Circuit Fingerprints: How Answer Tokens Encode Their Geometrical Path¶

Conference: ICML 2026
arXiv: 2602.09784
Code: Not explicitly public
Area: Interpretability / Mechanistic Interpretability / Activation Steering
Keywords: Circuit Discovery, Activation Steering, Geometric Alignment, Answer Token Fingerprints, Shapley Decomposition

TL;DR¶

This paper proposes the "Circuit Fingerprint" hypothesis—feeding a standalone answer token into a Transformer leaves a directional signature in the latent space that corresponds exactly to the circuit path required to generate that answer. Based on this, it achieves circuit discovery through pure geometric alignment (without gradients or intervention).

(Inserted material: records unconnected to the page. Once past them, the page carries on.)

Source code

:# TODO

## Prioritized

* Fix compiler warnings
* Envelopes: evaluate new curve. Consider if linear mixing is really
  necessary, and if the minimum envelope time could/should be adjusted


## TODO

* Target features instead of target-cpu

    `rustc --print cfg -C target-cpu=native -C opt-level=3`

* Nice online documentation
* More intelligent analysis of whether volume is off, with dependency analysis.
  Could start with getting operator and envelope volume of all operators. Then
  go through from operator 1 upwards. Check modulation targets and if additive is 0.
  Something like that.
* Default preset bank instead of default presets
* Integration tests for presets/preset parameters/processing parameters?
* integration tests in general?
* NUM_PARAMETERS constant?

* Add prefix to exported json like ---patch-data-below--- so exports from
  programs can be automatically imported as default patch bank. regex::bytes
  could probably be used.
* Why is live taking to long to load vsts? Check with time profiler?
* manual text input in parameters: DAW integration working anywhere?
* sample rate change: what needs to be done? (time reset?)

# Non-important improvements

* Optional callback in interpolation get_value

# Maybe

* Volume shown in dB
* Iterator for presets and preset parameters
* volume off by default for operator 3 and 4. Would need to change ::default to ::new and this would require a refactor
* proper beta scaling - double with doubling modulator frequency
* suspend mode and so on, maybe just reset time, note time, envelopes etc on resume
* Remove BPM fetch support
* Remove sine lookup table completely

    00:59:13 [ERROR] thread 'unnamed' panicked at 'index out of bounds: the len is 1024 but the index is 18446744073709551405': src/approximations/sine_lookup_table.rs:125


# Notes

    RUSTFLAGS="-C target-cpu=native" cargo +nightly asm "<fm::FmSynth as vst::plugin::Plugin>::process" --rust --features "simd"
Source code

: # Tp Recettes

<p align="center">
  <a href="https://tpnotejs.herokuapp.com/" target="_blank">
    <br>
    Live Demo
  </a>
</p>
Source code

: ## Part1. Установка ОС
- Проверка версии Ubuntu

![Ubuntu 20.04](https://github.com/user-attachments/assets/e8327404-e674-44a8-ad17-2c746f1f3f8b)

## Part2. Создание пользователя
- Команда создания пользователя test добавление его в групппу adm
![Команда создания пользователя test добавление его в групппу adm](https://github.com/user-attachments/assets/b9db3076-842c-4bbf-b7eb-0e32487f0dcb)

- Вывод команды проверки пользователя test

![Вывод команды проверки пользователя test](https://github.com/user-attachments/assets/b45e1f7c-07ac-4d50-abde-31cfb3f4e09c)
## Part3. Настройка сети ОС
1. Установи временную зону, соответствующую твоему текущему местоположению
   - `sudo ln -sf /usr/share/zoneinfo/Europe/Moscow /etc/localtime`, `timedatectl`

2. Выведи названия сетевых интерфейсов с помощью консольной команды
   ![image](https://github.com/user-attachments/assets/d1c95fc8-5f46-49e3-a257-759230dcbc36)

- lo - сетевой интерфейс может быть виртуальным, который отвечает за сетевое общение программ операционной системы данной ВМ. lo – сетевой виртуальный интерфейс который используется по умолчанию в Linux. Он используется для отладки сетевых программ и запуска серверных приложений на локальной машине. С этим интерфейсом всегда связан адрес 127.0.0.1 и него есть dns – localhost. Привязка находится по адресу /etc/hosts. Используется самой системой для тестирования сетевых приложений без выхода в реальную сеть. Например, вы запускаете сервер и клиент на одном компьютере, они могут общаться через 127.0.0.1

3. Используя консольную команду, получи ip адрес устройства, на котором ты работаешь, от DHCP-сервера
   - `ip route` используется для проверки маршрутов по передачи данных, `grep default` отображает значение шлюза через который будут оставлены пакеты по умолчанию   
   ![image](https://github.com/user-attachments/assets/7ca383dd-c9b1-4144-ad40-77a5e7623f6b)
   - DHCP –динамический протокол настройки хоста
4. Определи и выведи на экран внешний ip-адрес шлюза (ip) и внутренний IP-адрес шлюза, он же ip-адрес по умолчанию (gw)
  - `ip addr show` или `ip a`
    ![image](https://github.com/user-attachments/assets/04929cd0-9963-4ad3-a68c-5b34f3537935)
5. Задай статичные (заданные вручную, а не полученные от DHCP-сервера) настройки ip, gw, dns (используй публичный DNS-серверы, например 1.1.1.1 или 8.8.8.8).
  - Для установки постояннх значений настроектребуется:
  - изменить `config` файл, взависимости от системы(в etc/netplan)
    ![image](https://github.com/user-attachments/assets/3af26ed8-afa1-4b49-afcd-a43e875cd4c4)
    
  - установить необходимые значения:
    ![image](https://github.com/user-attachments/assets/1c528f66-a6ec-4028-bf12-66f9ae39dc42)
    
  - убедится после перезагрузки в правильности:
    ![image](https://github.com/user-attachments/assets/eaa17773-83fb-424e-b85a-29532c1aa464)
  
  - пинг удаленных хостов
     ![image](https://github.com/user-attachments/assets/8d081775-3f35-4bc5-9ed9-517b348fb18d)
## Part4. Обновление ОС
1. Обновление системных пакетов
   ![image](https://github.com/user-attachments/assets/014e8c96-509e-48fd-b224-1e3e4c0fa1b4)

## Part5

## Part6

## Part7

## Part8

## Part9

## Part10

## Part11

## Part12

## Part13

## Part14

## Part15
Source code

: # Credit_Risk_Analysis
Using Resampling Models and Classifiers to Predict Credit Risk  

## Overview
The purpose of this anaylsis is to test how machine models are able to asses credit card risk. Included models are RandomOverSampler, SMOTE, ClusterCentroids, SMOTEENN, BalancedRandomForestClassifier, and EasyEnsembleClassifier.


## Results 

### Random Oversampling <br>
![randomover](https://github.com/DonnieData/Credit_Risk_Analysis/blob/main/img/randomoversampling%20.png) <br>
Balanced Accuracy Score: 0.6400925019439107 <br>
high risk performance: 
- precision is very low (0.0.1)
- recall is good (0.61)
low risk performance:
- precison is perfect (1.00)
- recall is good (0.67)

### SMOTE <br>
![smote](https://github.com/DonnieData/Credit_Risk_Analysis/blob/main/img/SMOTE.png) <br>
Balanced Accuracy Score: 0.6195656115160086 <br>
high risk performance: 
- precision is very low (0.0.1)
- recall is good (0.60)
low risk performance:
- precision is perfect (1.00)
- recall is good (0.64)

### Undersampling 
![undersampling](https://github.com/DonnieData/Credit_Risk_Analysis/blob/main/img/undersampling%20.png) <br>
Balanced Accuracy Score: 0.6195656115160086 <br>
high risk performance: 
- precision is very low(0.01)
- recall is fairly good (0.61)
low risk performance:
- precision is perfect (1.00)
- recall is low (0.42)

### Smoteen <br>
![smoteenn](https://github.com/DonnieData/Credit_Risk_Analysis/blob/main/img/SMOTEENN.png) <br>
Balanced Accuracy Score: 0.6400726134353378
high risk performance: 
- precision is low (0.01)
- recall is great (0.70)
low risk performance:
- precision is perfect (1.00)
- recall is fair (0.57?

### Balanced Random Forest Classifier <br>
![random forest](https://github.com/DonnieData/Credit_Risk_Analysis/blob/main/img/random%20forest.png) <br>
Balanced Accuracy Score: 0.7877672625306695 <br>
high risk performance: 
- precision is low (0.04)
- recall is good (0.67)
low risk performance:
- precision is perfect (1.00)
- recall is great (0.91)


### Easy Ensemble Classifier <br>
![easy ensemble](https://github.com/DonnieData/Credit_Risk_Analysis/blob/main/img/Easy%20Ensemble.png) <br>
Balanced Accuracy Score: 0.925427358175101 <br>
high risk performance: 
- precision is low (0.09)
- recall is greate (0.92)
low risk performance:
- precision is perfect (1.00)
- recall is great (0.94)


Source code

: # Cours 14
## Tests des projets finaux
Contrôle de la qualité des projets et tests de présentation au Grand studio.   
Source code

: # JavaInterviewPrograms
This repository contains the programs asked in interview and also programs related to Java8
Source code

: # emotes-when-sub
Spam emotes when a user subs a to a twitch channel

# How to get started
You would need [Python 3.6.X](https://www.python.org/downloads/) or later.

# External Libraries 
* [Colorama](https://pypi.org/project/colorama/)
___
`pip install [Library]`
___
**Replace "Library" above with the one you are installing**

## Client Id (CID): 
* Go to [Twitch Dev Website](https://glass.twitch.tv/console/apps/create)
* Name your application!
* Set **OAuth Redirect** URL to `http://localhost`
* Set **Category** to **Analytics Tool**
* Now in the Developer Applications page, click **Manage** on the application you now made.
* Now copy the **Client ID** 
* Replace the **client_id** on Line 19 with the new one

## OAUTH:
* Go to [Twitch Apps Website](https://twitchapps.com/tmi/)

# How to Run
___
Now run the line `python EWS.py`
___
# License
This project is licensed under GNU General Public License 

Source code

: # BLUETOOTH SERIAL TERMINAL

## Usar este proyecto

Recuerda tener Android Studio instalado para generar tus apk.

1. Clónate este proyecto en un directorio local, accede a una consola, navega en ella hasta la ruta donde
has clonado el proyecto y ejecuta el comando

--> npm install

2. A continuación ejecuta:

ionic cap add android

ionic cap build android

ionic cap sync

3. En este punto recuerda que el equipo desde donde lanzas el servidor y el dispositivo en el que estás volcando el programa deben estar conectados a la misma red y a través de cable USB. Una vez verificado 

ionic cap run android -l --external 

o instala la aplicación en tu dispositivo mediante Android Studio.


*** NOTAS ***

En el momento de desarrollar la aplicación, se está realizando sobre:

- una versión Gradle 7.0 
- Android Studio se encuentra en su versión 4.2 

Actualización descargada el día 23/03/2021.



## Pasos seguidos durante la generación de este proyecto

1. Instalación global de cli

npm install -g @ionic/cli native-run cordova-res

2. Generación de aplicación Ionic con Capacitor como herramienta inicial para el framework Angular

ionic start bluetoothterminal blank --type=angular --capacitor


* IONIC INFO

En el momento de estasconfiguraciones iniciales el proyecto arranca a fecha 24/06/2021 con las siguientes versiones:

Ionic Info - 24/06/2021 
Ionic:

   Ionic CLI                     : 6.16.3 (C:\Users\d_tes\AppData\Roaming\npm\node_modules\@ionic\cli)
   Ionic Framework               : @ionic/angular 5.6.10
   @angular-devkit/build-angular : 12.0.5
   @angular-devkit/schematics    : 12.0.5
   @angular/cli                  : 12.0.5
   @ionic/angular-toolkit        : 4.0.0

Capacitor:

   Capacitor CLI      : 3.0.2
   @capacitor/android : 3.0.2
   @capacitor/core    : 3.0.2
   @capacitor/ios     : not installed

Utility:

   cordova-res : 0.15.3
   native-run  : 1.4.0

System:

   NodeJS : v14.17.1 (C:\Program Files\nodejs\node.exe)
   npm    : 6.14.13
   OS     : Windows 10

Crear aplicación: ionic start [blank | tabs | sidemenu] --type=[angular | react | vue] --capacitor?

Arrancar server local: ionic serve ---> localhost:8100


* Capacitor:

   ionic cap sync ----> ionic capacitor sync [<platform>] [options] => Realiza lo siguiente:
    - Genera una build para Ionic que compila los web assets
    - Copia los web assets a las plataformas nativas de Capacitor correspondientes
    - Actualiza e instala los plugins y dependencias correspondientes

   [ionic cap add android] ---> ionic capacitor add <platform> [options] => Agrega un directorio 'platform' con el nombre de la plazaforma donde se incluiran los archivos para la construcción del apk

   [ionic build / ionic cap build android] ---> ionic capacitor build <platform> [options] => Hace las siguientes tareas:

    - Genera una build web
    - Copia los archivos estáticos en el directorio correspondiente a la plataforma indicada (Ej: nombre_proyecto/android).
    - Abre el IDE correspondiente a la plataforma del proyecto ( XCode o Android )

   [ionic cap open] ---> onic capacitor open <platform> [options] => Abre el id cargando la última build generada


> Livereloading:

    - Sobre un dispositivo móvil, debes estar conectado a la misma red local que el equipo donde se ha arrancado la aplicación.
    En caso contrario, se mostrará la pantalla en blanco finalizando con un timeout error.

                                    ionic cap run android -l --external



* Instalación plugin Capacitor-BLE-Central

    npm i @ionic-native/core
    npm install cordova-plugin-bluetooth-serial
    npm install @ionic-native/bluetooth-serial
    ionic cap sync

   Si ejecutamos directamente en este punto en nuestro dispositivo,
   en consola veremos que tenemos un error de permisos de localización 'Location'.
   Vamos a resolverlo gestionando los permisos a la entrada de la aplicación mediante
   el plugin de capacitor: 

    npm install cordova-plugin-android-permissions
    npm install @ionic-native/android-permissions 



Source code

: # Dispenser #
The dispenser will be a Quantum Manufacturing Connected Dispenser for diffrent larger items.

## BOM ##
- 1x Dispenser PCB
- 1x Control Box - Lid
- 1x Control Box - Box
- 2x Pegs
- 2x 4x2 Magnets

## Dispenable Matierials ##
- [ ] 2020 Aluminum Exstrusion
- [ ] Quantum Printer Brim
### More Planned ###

It further demonstrates that the same set of directions can perform activation steering, proving that "reading" and "writing" are two sides of the same geometric object.

Background & Motivation¶

Background: Mechanistic interpretability currently follows two paths: (i) circuit discovery, using activation patching or gradient approximations (EAP / EAP-IG) to find task-critical attention head/MLP sub-networks; (ii) activation steering, adding learned directions to the residual stream to control model behavior. Both operate within the same representation space yet remain independent.

Limitations of Prior Work: Patching requires \(O(LH)\) forward passes; gradient methods (attribution patching, EAP-IG) suffer from instability due to saturation and LayerNorm non-linearities; mask-learning methods (ACDC, edge pruning) require iterative optimization. Steering requires collecting contrastive data, learning directions, and tuning intervention strength, while "where to intervene" and "which direction to use" are treated as decoupled problems.

Key Challenge: If a circuit is stably encoded in model weights, then discovery and steering should operate on the same object—but existing methods treat them as separate tools that do not communicate. The linear representation hypothesis (Park 2024, Elhage 2022) suggests a unified geometric perspective but has never been used to explain both simultaneously.

Goal: To use a single geometric principle to answer (i) which components belong to a circuit (read) and (ii) how to intervene in these components to change the output (write), without relying on gradients or intervention and using only pure forward projections.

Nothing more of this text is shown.